BTW: If a number in brackets is next to a player or pair, that was their number seed for the respective competition, i: e Sue Barker (3).

Spain’s Rafael Nadal (2) won his second Men’s Singles title in three years. After not being fit to play last year he considered himself to be the reigning Champion, and he ‘defended’ his title with a: 6-3 7-5 6-4 win over Tomáš Berdych (12) of the Czech Republic in the Final.

Berdych proved that on his day he can beat the best with a: 6-4 3-6 6-1 6-4 Quarter-Final victory over six-times (and reigning) Champion Roger Federer (1) of Switzerland. Berdych then went and beat Serbia’s Novak Djokovic (3): 6-3 7-6(9) 6-3 in the Semi-Final. Nadal however just proved to be one big name too many.

Roger Federer never looked as good as he had done in the past years. He faced Match-Point in his opening match against Colombia’s Alejandro Falla, but came back to win: 5-7 4-6 6-4 7-6(1) 6-0. Nadal was also taken to five sets in his Second Round and Third Round matches by Robin Haase (Netherlands) and Philipp Petzschner (Germany, (33)) respectively.

It was Nadal himself who put out Scotland’s Andy Murray (4) in the Semi-Finals: 6-4 7-6(6) 6-4. The wait for a British Grand Slam Champion goes on.

This year’s men’s draw was annoyingly the first ever not to have a single Englishman in it. The only Brits in the draw were Murray and wildcard Jamie Baker (both Scottish). Baker lost in the First Round to German Andreas Beck: 7-6(4) 6-3 6-4.

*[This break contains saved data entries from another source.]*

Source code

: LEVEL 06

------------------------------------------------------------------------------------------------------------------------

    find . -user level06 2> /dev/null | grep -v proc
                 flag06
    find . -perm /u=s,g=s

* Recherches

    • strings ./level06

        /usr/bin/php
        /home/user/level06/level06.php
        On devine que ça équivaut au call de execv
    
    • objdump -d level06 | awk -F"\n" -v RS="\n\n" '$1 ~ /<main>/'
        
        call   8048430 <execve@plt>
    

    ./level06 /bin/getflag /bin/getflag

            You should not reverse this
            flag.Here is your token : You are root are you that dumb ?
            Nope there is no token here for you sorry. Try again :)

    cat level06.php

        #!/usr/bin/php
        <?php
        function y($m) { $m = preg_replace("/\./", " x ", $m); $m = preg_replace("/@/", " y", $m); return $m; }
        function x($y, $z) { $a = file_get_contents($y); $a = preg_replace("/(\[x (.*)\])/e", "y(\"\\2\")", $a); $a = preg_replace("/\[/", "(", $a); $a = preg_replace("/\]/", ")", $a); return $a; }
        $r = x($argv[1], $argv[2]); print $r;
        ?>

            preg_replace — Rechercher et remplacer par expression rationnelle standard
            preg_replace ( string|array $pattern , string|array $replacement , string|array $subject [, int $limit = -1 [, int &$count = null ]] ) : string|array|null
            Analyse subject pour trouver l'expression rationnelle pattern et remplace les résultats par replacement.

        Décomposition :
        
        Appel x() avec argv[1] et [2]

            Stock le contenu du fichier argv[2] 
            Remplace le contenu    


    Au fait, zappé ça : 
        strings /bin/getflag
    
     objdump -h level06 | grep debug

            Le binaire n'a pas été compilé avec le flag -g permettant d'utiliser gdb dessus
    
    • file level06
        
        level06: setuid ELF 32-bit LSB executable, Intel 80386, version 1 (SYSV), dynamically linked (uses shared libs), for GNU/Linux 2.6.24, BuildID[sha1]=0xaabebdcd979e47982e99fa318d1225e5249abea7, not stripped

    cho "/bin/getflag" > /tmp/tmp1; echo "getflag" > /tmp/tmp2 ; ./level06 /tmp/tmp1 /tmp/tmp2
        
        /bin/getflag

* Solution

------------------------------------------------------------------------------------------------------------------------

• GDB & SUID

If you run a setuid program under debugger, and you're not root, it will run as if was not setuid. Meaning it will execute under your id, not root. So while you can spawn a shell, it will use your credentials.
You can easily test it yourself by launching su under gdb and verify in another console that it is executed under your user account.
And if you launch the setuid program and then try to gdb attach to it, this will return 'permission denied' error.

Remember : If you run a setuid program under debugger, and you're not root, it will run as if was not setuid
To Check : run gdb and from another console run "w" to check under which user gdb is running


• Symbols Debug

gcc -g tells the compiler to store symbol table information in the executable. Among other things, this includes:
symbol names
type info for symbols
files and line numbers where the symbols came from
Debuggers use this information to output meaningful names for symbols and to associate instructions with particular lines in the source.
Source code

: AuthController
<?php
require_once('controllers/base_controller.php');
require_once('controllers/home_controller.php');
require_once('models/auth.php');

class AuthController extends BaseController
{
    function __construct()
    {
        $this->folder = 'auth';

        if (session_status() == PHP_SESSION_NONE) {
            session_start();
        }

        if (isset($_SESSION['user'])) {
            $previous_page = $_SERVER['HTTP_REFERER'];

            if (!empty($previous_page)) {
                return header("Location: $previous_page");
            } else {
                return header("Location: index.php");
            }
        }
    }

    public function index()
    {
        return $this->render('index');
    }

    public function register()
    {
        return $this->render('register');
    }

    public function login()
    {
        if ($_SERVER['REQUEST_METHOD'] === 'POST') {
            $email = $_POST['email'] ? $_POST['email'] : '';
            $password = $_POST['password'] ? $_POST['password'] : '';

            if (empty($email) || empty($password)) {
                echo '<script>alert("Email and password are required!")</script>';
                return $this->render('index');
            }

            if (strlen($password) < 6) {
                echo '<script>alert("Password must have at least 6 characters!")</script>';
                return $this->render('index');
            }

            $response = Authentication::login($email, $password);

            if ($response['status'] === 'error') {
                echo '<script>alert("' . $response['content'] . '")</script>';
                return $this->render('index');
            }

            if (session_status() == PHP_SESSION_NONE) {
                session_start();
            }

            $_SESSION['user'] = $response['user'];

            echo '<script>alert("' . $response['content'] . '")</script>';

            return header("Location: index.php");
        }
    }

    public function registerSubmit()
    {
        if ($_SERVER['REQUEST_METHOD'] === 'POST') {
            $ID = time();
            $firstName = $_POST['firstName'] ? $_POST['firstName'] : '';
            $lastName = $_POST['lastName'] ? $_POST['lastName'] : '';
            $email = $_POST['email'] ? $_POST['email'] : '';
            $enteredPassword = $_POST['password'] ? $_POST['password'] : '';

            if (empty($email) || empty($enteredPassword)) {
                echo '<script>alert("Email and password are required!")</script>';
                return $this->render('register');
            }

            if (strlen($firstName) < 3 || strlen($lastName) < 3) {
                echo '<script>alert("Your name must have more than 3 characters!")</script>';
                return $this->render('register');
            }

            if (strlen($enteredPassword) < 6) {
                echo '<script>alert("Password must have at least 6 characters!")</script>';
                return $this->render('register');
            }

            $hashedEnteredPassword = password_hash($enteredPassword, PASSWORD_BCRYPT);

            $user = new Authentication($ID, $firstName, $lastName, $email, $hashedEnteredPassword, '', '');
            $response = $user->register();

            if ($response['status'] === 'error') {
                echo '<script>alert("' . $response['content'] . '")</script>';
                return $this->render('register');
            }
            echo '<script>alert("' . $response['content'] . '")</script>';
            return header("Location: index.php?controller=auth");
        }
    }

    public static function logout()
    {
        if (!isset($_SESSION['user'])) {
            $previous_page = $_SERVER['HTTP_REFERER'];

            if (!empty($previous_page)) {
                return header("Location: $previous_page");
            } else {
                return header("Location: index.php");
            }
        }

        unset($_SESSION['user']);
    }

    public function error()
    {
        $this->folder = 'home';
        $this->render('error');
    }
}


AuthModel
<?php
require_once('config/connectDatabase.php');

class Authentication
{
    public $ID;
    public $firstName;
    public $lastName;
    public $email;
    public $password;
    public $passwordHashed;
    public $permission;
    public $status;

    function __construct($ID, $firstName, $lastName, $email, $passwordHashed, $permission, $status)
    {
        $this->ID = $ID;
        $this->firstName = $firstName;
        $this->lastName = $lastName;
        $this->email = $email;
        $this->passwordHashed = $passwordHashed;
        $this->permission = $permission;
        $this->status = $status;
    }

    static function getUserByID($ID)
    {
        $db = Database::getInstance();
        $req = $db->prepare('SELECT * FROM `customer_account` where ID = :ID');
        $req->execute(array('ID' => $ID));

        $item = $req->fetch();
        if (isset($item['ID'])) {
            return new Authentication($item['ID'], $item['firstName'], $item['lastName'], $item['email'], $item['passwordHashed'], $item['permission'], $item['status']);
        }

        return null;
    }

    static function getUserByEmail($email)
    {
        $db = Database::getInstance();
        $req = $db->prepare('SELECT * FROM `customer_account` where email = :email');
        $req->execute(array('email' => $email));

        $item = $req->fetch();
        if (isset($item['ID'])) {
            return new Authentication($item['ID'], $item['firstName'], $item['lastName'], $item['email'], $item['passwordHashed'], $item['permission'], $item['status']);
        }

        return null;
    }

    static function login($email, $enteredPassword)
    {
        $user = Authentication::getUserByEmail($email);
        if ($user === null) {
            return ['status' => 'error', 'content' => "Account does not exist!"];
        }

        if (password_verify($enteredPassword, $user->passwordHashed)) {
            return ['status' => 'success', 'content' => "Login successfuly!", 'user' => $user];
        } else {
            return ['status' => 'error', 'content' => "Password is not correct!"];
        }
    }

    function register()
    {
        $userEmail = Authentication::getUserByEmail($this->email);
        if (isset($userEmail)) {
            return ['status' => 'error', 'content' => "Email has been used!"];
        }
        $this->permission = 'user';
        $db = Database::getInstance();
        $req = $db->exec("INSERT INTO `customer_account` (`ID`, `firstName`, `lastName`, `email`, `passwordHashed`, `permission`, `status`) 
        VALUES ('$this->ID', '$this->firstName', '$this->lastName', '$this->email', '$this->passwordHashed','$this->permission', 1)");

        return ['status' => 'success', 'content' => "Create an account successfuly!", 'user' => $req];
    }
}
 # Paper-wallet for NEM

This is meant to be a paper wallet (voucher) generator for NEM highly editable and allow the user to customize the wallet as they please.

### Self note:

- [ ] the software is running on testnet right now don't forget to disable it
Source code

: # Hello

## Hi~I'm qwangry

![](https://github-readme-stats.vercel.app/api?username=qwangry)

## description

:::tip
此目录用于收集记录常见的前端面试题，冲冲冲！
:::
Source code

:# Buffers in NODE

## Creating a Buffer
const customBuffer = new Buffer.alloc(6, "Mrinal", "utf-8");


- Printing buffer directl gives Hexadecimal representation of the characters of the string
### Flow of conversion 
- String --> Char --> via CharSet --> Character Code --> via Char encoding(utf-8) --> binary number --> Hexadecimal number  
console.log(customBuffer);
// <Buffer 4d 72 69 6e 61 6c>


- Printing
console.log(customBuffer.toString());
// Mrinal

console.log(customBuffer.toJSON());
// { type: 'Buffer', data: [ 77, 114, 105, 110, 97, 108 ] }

On the Women’s side of the singles draw, American Serena Williams (1) successfully defended her title by defeating Russian Vera Zvonareva (21): 6-3 6-2 in the Final. Zvonareva actually beat the other William’s sister, Venus (2) in the Quarter-Finals: 6-2 6-3.

The unseeded pair of Jürgen Melzer (Austria) and Philipp Petzschner (of Nadal five set fame) won the Men’s Doubles title. They beat Sweden’s Robert Lindstedt and Romania’s Horia Tecău (16): 6-1 7-5 7-5 in the Final.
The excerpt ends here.